Marianne : Pourquoi écrire un livre sur les événements en Ukraine ?
Emmanuel Todd : Avant même la guerre, je devais écrire un livre de géopolitique. En tant que citoyen, j’ai été catastrophé par l’invasion. J’ai horreur de la guerre. Mais en tant qu’historien, j’ai senti que c’était une occasion inouïe de mobiliser un demi-siècle de réflexion historique, de métier, pour analyser à chaud un tournant de l’histoire mondiale : un cadeau pour mon passage à la retraite.
Qu’est-ce que l’Occident, qui est au cœur de l’ouvrage ?

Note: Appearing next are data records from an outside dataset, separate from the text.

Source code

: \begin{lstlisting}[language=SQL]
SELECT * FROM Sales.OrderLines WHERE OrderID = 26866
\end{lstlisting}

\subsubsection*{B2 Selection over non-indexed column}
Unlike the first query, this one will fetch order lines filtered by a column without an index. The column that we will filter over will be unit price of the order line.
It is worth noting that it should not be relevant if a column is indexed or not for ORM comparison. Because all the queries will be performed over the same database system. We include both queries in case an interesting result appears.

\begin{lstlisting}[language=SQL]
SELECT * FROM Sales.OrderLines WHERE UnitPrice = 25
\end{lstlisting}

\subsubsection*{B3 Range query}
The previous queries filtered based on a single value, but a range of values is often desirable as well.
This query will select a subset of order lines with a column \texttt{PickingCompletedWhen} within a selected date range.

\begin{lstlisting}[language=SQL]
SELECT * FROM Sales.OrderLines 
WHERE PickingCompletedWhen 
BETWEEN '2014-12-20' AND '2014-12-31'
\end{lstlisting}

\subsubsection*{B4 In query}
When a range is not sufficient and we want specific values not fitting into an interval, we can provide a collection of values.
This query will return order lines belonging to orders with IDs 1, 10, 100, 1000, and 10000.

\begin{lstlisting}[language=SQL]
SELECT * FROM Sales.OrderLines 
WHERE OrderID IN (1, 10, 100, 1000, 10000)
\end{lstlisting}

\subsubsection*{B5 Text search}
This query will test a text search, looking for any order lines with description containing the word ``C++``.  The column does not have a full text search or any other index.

Dans l’esprit des gens, l’Occident est composé des pays qui suivent les États-Unis, et qui seraient par essence des « démocraties libérale ». Je pense au fond qu’il n’y a plus aujourd’hui de vraie démocratie libérale nulle part, mais plutôt des « oligarchies libérales ». Reste que la France, l’Angleterre et les États-Unis furent bien les lieux de naissance de la démocratie libérale. Ailleurs ce fut autre chose : en Allemagne le nazisme, en Italie, le fascisme et au Japon, un militarisme ethnocentrique : ces trois pays majeurs ont été intégrés par la force au monde « libéral » par l’armée américaine en 1944-1945.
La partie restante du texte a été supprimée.